● Prompt:
For the word "gitee", count the lines below that contain it. Give the number alone.

Dataset: Begin

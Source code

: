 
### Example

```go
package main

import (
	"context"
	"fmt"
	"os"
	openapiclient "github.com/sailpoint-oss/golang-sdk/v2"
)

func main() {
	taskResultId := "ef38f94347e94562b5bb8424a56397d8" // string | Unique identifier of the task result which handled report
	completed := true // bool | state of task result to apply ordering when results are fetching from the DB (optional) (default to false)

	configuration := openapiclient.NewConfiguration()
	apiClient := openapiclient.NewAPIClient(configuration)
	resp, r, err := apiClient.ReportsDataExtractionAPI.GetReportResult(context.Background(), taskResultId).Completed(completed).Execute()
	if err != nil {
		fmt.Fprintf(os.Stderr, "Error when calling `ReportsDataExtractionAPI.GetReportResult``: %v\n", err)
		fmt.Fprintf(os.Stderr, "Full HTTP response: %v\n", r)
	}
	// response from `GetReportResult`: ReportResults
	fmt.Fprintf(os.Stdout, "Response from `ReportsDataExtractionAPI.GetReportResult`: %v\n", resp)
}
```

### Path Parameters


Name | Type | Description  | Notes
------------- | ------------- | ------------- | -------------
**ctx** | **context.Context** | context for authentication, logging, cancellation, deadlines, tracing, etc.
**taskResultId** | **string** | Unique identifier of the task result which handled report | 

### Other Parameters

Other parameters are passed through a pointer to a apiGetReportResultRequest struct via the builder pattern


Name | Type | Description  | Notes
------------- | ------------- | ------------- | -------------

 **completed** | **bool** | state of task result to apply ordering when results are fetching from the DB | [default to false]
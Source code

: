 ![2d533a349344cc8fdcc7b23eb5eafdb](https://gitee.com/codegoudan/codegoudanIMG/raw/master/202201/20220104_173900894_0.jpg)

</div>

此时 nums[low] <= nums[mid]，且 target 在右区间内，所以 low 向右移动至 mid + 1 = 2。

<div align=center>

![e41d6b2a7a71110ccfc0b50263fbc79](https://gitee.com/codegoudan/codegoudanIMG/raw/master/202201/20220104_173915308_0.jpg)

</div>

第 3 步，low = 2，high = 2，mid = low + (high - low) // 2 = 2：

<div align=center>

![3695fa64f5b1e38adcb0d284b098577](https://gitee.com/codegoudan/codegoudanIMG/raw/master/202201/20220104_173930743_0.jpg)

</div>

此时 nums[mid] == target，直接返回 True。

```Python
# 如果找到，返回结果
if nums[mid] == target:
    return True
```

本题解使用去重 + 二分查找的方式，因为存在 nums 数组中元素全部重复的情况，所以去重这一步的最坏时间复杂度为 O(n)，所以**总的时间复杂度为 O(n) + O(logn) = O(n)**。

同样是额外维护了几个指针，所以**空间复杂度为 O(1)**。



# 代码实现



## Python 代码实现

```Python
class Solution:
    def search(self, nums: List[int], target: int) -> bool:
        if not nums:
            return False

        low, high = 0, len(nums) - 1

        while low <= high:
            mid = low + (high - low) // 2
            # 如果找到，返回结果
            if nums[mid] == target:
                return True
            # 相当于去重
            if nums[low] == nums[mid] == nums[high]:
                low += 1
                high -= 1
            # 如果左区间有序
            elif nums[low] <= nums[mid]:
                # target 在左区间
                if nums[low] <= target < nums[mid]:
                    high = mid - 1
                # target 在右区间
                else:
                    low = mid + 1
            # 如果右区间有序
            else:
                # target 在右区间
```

Dataset: End

● Expected answer:
3